(Stored data entries)
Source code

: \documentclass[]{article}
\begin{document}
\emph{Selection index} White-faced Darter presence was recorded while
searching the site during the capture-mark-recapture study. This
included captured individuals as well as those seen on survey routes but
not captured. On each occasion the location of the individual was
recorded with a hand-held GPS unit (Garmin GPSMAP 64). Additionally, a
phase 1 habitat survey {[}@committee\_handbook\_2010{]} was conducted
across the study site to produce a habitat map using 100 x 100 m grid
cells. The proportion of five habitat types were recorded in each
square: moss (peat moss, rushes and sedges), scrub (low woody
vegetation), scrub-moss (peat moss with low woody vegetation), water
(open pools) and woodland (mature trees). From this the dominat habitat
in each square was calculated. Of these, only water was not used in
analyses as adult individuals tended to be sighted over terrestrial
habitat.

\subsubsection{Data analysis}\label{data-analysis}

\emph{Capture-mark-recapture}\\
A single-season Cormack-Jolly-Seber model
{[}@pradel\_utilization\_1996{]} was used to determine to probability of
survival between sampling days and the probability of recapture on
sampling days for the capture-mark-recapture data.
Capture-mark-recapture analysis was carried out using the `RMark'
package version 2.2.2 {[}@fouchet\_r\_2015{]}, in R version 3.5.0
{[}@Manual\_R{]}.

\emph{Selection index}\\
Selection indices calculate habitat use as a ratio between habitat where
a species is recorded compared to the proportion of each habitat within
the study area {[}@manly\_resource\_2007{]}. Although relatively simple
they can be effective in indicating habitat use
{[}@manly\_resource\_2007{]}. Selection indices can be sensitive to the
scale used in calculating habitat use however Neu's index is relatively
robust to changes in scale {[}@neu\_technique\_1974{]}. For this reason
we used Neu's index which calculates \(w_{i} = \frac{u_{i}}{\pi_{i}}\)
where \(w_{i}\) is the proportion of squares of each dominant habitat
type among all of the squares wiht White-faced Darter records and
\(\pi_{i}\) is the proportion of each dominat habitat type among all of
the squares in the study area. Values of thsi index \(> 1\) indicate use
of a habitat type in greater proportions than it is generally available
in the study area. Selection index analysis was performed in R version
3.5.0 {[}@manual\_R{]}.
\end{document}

__Task to carry out__
Above are some records; copy exactly the lines from the one with "across the study" through the one with "to probability of", both included, and no others.

__Task result__
across the study site to produce a habitat map using 100 x 100 m grid
cells. The proportion of five habitat types were recorded in each
square: moss (peat moss, rushes and sedges), scrub (low woody
vegetation), scrub-moss (peat moss with low woody vegetation), water
(open pools) and woodland (mature trees). From this the dominat habitat
in each square was calculated. Of these, only water was not used in
analyses as adult individuals tended to be sighted over terrestrial
habitat.

\subsubsection{Data analysis}\label{data-analysis}

\emph{Capture-mark-recapture}\\
A single-season Cormack-Jolly-Seber model
{[}@pradel\_utilization\_1996{]} was used to determine to probability of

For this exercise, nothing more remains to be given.